Your answer should hold all lines of the entries that include the word "fare".

(INFORMATION SHOWN Opens)

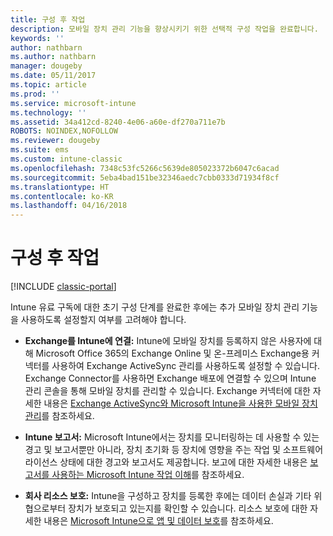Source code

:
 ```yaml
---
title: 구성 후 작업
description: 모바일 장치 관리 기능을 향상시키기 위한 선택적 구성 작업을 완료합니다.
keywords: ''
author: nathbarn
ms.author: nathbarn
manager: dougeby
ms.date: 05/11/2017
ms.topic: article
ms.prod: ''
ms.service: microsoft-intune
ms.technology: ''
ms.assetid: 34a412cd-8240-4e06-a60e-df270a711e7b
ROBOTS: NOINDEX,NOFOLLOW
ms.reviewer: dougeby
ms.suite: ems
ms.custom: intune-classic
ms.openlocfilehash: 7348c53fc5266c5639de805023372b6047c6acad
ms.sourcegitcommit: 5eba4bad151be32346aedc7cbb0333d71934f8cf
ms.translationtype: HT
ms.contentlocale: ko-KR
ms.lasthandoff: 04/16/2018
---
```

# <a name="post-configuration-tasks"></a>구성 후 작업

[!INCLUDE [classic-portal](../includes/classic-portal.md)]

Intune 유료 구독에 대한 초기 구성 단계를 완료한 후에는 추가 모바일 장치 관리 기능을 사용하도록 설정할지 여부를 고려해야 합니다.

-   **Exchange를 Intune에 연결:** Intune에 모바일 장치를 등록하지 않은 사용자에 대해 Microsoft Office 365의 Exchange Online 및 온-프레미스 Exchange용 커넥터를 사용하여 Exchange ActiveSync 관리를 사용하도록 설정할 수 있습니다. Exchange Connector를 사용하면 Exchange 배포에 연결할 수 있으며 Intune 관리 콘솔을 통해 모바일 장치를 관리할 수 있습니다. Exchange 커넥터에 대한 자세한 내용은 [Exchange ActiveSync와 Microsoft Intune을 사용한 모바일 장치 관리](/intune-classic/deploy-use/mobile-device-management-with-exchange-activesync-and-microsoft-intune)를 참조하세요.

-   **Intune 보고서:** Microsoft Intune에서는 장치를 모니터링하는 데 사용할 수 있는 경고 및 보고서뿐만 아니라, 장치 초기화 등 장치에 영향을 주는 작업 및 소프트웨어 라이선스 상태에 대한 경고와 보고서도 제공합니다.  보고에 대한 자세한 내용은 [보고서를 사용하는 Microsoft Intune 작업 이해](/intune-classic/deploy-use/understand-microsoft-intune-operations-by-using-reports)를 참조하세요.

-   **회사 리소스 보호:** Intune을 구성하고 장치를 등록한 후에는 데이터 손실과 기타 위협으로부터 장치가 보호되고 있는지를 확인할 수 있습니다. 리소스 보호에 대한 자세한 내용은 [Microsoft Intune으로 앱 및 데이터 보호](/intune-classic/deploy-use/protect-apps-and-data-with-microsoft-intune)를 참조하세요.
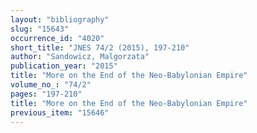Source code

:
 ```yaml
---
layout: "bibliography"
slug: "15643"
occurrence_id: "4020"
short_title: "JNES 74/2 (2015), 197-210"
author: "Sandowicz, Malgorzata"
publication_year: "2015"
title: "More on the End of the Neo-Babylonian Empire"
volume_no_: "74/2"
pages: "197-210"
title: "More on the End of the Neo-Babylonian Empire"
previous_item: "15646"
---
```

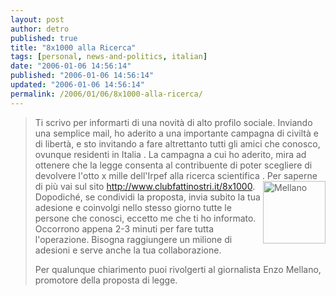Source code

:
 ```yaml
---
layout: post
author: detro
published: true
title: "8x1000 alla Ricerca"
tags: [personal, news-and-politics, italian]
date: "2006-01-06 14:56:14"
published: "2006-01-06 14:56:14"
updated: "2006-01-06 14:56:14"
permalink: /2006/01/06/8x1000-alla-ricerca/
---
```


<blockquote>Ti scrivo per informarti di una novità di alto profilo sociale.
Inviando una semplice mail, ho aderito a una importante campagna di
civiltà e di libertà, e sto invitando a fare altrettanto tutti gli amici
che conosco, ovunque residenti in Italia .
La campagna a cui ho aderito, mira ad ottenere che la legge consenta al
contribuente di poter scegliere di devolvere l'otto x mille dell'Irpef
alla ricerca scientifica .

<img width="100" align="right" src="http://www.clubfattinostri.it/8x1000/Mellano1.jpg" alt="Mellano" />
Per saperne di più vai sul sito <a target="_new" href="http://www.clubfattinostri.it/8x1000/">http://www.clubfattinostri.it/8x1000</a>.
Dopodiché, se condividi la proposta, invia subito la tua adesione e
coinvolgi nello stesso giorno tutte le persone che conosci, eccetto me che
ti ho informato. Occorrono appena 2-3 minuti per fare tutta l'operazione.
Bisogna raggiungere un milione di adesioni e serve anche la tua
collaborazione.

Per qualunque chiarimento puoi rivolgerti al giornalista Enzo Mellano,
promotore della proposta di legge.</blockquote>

(INFORMATION SHOWN Closes)

* **TASK OUTPUT**:
civiltà e di libertà, e sto invitando a fare altrettanto tutti gli amici
ti ho informato. Occorrono appena 2-3 minuti per fare tutta l'operazione.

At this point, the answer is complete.